Print model to the console.
install.packages("miceadds")
breast_cancer_y<-miceadds::load.Rdata2('BreastCancer.RData', path=getwd())
breast_cancer_x<-read.csv("BreastCancer_x.csv")
str(breast_cancer_y)
Factor w/ 2 levels "benign","malignant": 1 1 1 1 1 2 1 1 1 1 ...
str(breast_cancer_x)
'data.frame': 699 obs. of 9 variables:
$ Cl.thickness : int 5 NA NA 6 4 8 1 2 NA NA ...
$ Cell.size : int NA 4 NA 8 1 10 1 1 1 2 ...
$ Cell.shape : int 1 4 1 8 1 10 NA 2 1 1 ...
$ Marg.adhesion : int 1 NA 1 NA 3 8 NA 1 NA 1 ...
$ Epith.c.size : int NA 7 2 NA 2 7 2 2 2 2 ...
$ Bare.nuclei : int 1 10 NA 4 1 10 10 1 1 1 ...
$ Bl.cromatin : int 3 3 3 3 3 NA 3 3 NA 2 ...
$ Normal.nucleoli: int 1 NA 1 7 NA 7 1 1 1 NA ...
$ Mitoses : int 1 1 1 1 1 1 1 1 5 1 ...
# Apply median imputation: model
model <- train(
x = breast_cancer_x, y = breast_cancer_y,
method = "glm",
trControl = myControl,
preProcess = "medianImpute"
)
The metric "Accuracy" was not in the result set. ROC will be used instead.
+ Fold01: parameter=none
- Fold01: parameter=none
+ Fold02: parameter=none
- Fold02: parameter=none
+ Fold03: parameter=none
- Fold03: parameter=none
+ Fold04: parameter=none
- Fold04: parameter=none
+ Fold05: parameter=none
- Fold05: parameter=none
+ Fold06: parameter=none
- Fold06: parameter=none
+ Fold07: parameter=none
- Fold07: parameter=none
+ Fold08: parameter=none
- Fold08: parameter=none
+ Fold09: parameter=none
- Fold09: parameter=none
+ Fold10: parameter=none
- Fold10: parameter=none
Aggregating results
Fitting final model on full training set
# Print model to console
model
Generalized Linear Model
699 samples
9 predictor
2 classes: 'benign', 'malignant'
Pre-processing: median imputation (9)
Resampling: Cross-Validated (10 fold)
Summary of sample sizes: 629, 630, 629, 629, 629, 629, ...
Resampling results:
ROC Sens Spec
0.9909593 0.9694203 0.9416667
In the previous exercise, you used median imputation to fill in missing values in the breast cancer dataset, but that is not the only possible method for dealing with missing data.
An alternative to median imputation is k-nearest neighbors, or KNN, imputation. This is a more advanced form of imputation where missing values are replaced with values from other rows that are similar to the current row. While this is a lot more complicated to implement in practice than simple median imputation, it is very easy to explore in caret using the preProcess argument to train(). You can simply use preProcess = “knnImpute” to change the method of imputation used prior to model fitting.
Instructions
100 XP
breast_cancer_x and breast_cancer_y are loaded in your workspace.
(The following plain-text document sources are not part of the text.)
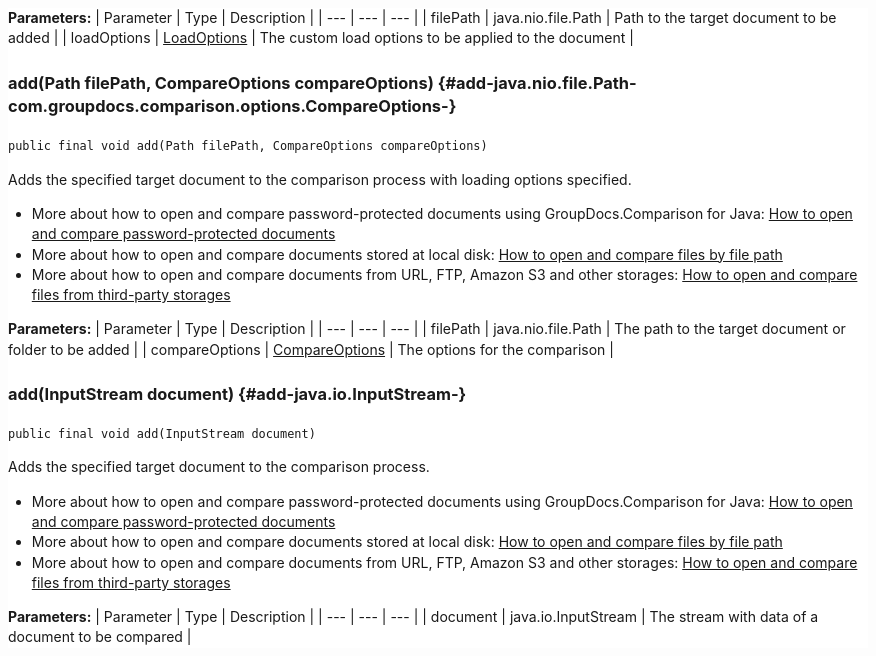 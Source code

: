 
[How to open and compare password-protected documents]: https://docs.groupdocs.com/display/comparisonjava/Load+password-protected+documents
[How to open and compare files by file path]: https://docs.groupdocs.com/display/comparisonjava/Load+document+from+local+disk
[How to open and compare files from third-party storages]: https://docs.groupdocs.com/display/comparisonjava/Load+document+from+stream

**Parameters:**
| Parameter | Type | Description |
| --- | --- | --- |
| filePath | java.nio.file.Path | Path to the target document to be added |
| loadOptions | [LoadOptions](../../com.groupdocs.comparison.options.load/loadoptions) | The custom load options to be applied to the document |

### add(Path filePath, CompareOptions compareOptions) {#add-java.nio.file.Path-com.groupdocs.comparison.options.CompareOptions-}
```
public final void add(Path filePath, CompareOptions compareOptions)
```


Adds the specified target document to the comparison process with loading options specified.

 *  More about how to open and compare password-protected documents using GroupDocs.Comparison for Java: [How to open and compare password-protected documents][]
 *  More about how to open and compare documents stored at local disk: [How to open and compare files by file path][]
 *  More about how to open and compare documents from URL, FTP, Amazon S3 and other storages: [How to open and compare files from third-party storages][]


[How to open and compare password-protected documents]: https://docs.groupdocs.com/display/comparisonjava/Load+password-protected+documents
[How to open and compare files by file path]: https://docs.groupdocs.com/display/comparisonjava/Load+document+from+local+disk
[How to open and compare files from third-party storages]: https://docs.groupdocs.com/display/comparisonjava/Load+document+from+stream

**Parameters:**
| Parameter | Type | Description |
| --- | --- | --- |
| filePath | java.nio.file.Path | The path to the target document or folder to be added |
| compareOptions | [CompareOptions](../../com.groupdocs.comparison.options/compareoptions) | The options for the comparison |

### add(InputStream document) {#add-java.io.InputStream-}
```
public final void add(InputStream document)
```


Adds the specified target document to the comparison process.

 *  More about how to open and compare password-protected documents using GroupDocs.Comparison for Java: [How to open and compare password-protected documents][]
 *  More about how to open and compare documents stored at local disk: [How to open and compare files by file path][]
 *  More about how to open and compare documents from URL, FTP, Amazon S3 and other storages: [How to open and compare files from third-party storages][]


[How to open and compare password-protected documents]: https://docs.groupdocs.com/display/comparisonjava/Load+password-protected+documents
[How to open and compare files by file path]: https://docs.groupdocs.com/display/comparisonjava/Load+document+from+local+disk
[How to open and compare files from third-party storages]: https://docs.groupdocs.com/display/comparisonjava/Load+document+from+stream

**Parameters:**
| Parameter | Type | Description |
| --- | --- | --- |
| document | java.io.InputStream | The stream with data of a document to be compared |


[Document formats supported by GroupDocs.Comparison]: https://docs.groupdocs.com/display/comparisonjava/Supported+Document+Formats
[Developer Guide]: https://docs.groupdocs.com/display/comparisonjava/Developer+Guide
[Document formats supported by GroupDocs.Comparison]: https://docs.groupdocs.com/display/comparisonjava/Supported+Document+Formats
[Developer Guide]: https://docs.groupdocs.com/display/comparisonjava/Developer+Guide
[Document formats supported by GroupDocs.Comparison]: https://docs.groupdocs.com/display/comparisonjava/Supported+Document+Formats
[Developer Guide]: https://docs.groupdocs.com/display/comparisonjava/Developer+Guide
[Document formats supported by GroupDocs.Comparison]: https://docs.groupdocs.com/display/comparisonjava/Supported+Document+Formats
[Developer Guide]: https://docs.groupdocs.com/display/comparisonjava/Developer+Guide
[Open and compare password-protected documents]: https://docs.groupdocs.com/display/comparisonjava/Load+password-protected+documents
[Open and compare documents from third-party storages]: https://docs.groupdocs.com/display/comparisonjava/Loading
[Document formats supported by GroupDocs.Comparison]: https://docs.groupdocs.com/display/comparisonjava/Supported+Document+Formats
[Developer Guide]: https://docs.groupdocs.com/display/comparisonjava/Developer+Guide
[Open and compare password-protected documents]: https://docs.groupdocs.com/display/comparisonjava/Load+password-protected+documents
[Open and compare documents from third-party storages]: https://docs.groupdocs.com/display/comparisonjava/Loading
[Document formats supported by GroupDocs.Comparison]: https://docs.groupdocs.com/display/comparisonjava/Supported+Document+Formats
[Developer Guide]: https://docs.groupdocs.com/display/comparisonjava/Developer+Guide
[Open and compare password-protected documents]: https://docs.groupdocs.com/display/comparisonjava/Load+password-protected+documents
[Open and compare documents from third-party storages]: https://docs.groupdocs.com/display/comparisonjava/Loading
[Document formats supported by GroupDocs.Comparison]: https://docs.groupdocs.com/display/comparisonjava/Supported+Document+Formats
[Developer Guide]: https://docs.groupdocs.com/display/comparisonjava/Developer+Guide
[Open and compare password-protected documents]: https://docs.groupdocs.com/display/comparisonjava/Load+password-protected+documents
[Open and compare documents from third-party storages]: https://docs.groupdocs.com/display/comparisonjava/Loading
[Document formats supported by GroupDocs.Comparison]: https://docs.groupdocs.com/display/comparisonjava/Supported+Document+Formats
[Developer Guide]: https://docs.groupdocs.com/display/comparisonjava/Developer+Guide
[Open and compare password-protected documents]: https://docs.groupdocs.com/display/comparisonjava/Load+password-protected+documents
[Open and compare documents from third-party storages]: https://docs.groupdocs.com/display/comparisonjava/Loading
[Document formats supported by GroupDocs.Comparison]: https://docs.groupdocs.com/display/comparisonjava/Supported+Document+Formats
[Developer Guide]: https://docs.groupdocs.com/display/comparisonjava/Developer+Guide
[Document formats supported by GroupDocs.Comparison]: https://docs.groupdocs.com/display/comparisonjava/Supported+Document+Formats
[Developer Guide]: https://docs.groupdocs.com/display/comparisonjava/Developer+Guide
[Document formats supported by GroupDocs.Comparison]: https://docs.groupdocs.com/display/comparisonjava/Supported+Document+Formats
[Developer Guide]: https://docs.groupdocs.com/display/comparisonjava/Developer+Guide
[Open and compare password-protected documents]: https://docs.groupdocs.com/display/comparisonjava/Load+password-protected+documents
[Open and compare documents from third-party storages]: https://docs.groupdocs.com/display/comparisonjava/Loading
[Document formats supported by GroupDocs.Comparison]: https://docs.groupdocs.com/display/comparisonjava/Supported+Document+Formats
[Developer Guide]: https://docs.groupdocs.com/display/comparisonjava/Developer+Guide
[Open and compare password-protected documents]: https://docs.groupdocs.com/display/comparisonjava/Load+password-protected+documents
[Open and compare documents from third-party storages]: https://docs.groupdocs.com/display/comparisonjava/Loading
[Document formats supported by GroupDocs.Comparison]: https://docs.groupdocs.com/display/comparisonjava/Supported+Document+Formats
[Developer Guide]: https://docs.groupdocs.com/display/comparisonjava/Developer+Guide
[Document formats supported by GroupDocs.Comparison]: https://docs.groupdocs.com/display/comparisonjava/Supported+Document+Formats
[Developer Guide]: https://docs.groupdocs.com/display/comparisonjava/Developer+Guide
[Open and compare password-protected documents]: https://docs.groupdocs.com/display/comparisonjava/Load+password-protected+documents
[Open and compare documents from third-party storages]: https://docs.groupdocs.com/display/comparisonjava/Loading
[Document formats supported by GroupDocs.Comparison]: https://docs.groupdocs.com/display/comparisonjava/Supported+Document+Formats
[Developer Guide]: https://docs.groupdocs.com/display/comparisonjava/Developer+Guide
[Document formats supported by GroupDocs.Comparison]: https://docs.groupdocs.com/display/comparisonjava/Supported+Document+Formats
[Developer Guide]: https://docs.groupdocs.com/display/comparisonjava/Developer+Guide
[Open and compare password-protected documents]: https://docs.groupdocs.com/display/comparisonjava/Load+password-protected+documents
[Open and compare documents from third-party storages]: https://docs.groupdocs.com/display/comparisonjava/Loading
[How to compare documents in Java]: https://docs.groupdocs.com/display/comparisonjava/Compare+documents
[How to compare contracts_ drafts and legal documents]: https://docs.groupdocs.com/comparison/java/comparison-use-cases/
[How to compare documents in Java]: https://docs.groupdocs.com/display/comparisonjava/Compare+documents
[How to compare contracts_ drafts and legal documents]: https://docs.groupdocs.com/comparison/java/comparison-use-cases/
[How to compare documents in Java]: https://docs.groupdocs.com/display/comparisonjava/Compare+documents
[How to compare contracts_ drafts and legal documents]: https://docs.groupdocs.com/comparison/java/comparison-use-cases/
[How to compare documents in Java]: https://docs.groupdocs.com/display/comparisonjava/Compare+documents
[How to compare contracts_ drafts and legal documents]: https://docs.groupdocs.com/comparison/java/comparison-use-cases/
[How to compare documents in Java]: https://docs.groupdocs.com/display/comparisonjava/Compare+documents
[How to compare contracts_ drafts and legal documents]: https://docs.groupdocs.com/comparison/java/comparison-use-cases/
[Advanced comparison options guide]: https://docs.groupdocs.com/comparison/java/comparison/
[How to compare documents in Java]: https://docs.groupdocs.com/display/comparisonjava/Compare+documents
[How to compare contracts_ drafts and legal documents]: https://docs.groupdocs.com/comparison/java/comparison-use-cases/
[Advanced comparison options guide]: https://docs.groupdocs.com/comparison/java/comparison/
[How to compare documents in Java]: https://docs.groupdocs.com/display/comparisonjava/Compare+documents
[How to compare contracts_ drafts and legal documents]: https://docs.groupdocs.com/comparison/java/comparison-use-cases/
[Advanced comparison options guide]: https://docs.groupdocs.com/comparison/java/comparison/
[How to compare documents in Java]: https://docs.groupdocs.com/display/comparisonjava/Compare+documents
[How to compare contracts_ drafts and legal documents]: https://docs.groupdocs.com/comparison/java/comparison-use-cases/
[Advanced comparison options guide]: https://docs.groupdocs.com/comparison/java/comparison/
[How to compare documents in Java]: https://docs.groupdocs.com/display/comparisonjava/Compare+documents
[How to compare contracts_ drafts and legal documents]: https://docs.groupdocs.com/comparison/java/comparison-use-cases/
[How to compare documents in Java]: https://docs.groupdocs.com/display/comparisonjava/Compare+documents
[How to compare contracts_ drafts and legal documents]: https://docs.groupdocs.com/comparison/java/comparison-use-cases/
[How to compare documents in Java]: https://docs.groupdocs.com/display/comparisonjava/Compare+documents
[How to compare contracts_ drafts and legal documents]: https://docs.groupdocs.com/comparison/java/comparison-use-cases/
[How to compare documents in Java]: https://docs.groupdocs.com/display/comparisonjava/Compare+documents
[How to compare contracts_ drafts and legal documents]: https://docs.groupdocs.com/comparison/java/comparison-use-cases/
[How to compare documents in Java]: https://docs.groupdocs.com/display/comparisonjava/Compare+documents
[How to compare contracts_ drafts and legal documents]: https://docs.groupdocs.com/comparison/java/comparison-use-cases/
[Advanced comparison options guide]: https://docs.groupdocs.com/comparison/java/comparison/
[How to compare documents in Java]: https://docs.groupdocs.com/display/comparisonjava/Compare+documents
[How to compare contracts_ drafts and legal documents]: https://docs.groupdocs.com/comparison/java/comparison-use-cases/
[Advanced comparison options guide]: https://docs.groupdocs.com/comparison/java/comparison/
[How to compare documents in Java]: https://docs.groupdocs.com/display/comparisonjava/Compare+documents
[How to compare contracts_ drafts and legal documents]: https://docs.groupdocs.com/comparison/java/comparison-use-cases/
[Advanced comparison options guide]: https://docs.groupdocs.com/comparison/java/comparison/
[How to get list of changes between documents in Java]: https://docs.groupdocs.com/display/comparisonjava/Get+list+of+changes
[How to get changes coordinates programmatically]: https://docs.groupdocs.com/display/comparisonjava/Get+changes+coordinates
[How to get list of changes between documents in Java]: https://docs.groupdocs.com/display/comparisonjava/Get+list+of+changes
[How to get changes coordinates programmatically]: https://docs.groupdocs.com/display/comparisonjava/Get+changes+coordinates
[How to apply or reject changes detected during document comparison in Java]: https://docs.groupdocs.com/display/comparisonjava/Accept+or+Reject+detected+changes
[How to apply or reject changes detected during document comparison in Java]: https://docs.groupdocs.com/display/comparisonjava/Accept+or+Reject+detected+changes
[How to apply or reject changes detected during document comparison in Java]: https://docs.groupdocs.com/display/comparisonjava/Accept+or+Reject+detected+changes
[How to apply or reject changes detected during document comparison in Java]: https://docs.groupdocs.com/display/comparisonjava/Accept+or+Reject+detected+changes
[How to apply or reject changes detected during document comparison in Java]: https://docs.groupdocs.com/display/comparisonjava/Accept+or+Reject+detected+changes
[How to apply or reject changes detected during document comparison in Java]: https://docs.groupdocs.com/display/comparisonjava/Accept+or+Reject+detected+changes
Use the train() function to fit a glm model called model2 to the breast cancer dataset.
Use KNN imputation to handle missing values.
install.packages("RANN")
Warning in install.packages :
unable to access index for repository http://www.stats.ox.ac.uk/pub/RWin/bin/windows/contrib/3.5:
cannot open URL 'http://www.stats.ox.ac.uk/pub/RWin/bin/windows/contrib/3.5/PACKAGES'
trying URL 'https://mran.microsoft.com/snapshot/2018-08-01/bin/windows/contrib/3.5/RANN_2.6.zip'
Content type 'application/zip' length 518764 bytes (506 KB)
downloaded 506 KB
package ‘RANN’ successfully unpacked and MD5 sums checked
The downloaded binary packages are in
C:\Users\cweiqiang\AppData\Local\Temp\Rtmp2twUuP\downloaded_packages
library(RANN)
# Apply KNN imputation: model2
model2 <- train(
x = breast_cancer_x, y = breast_cancer_y,
method = "glm",
trControl = myControl,
preProcess = "knnImpute"
)
The metric "Accuracy" was not in the result set. ROC will be used instead.
+ Fold01: parameter=none
- Fold01: parameter=none
+ Fold02: parameter=none
- Fold02: parameter=none
+ Fold03: parameter=none
- Fold03: parameter=none
+ Fold04: parameter=none
- Fold04: parameter=none
+ Fold05: parameter=none
- Fold05: parameter=none
+ Fold06: parameter=none
- Fold06: parameter=none
+ Fold07: parameter=none
- Fold07: parameter=none
+ Fold08: parameter=none
- Fold08: parameter=none
+ Fold09: parameter=none
- Fold09: parameter=none
+ Fold10: parameter=none
- Fold10: parameter=none
Aggregating results
Fitting final model on full training set
# Print model to console
model2
Generalized Linear Model
699 samples
9 predictor
2 classes: 'benign', 'malignant'
Pre-processing: nearest neighbor imputation (9), centered (9), scaled (9)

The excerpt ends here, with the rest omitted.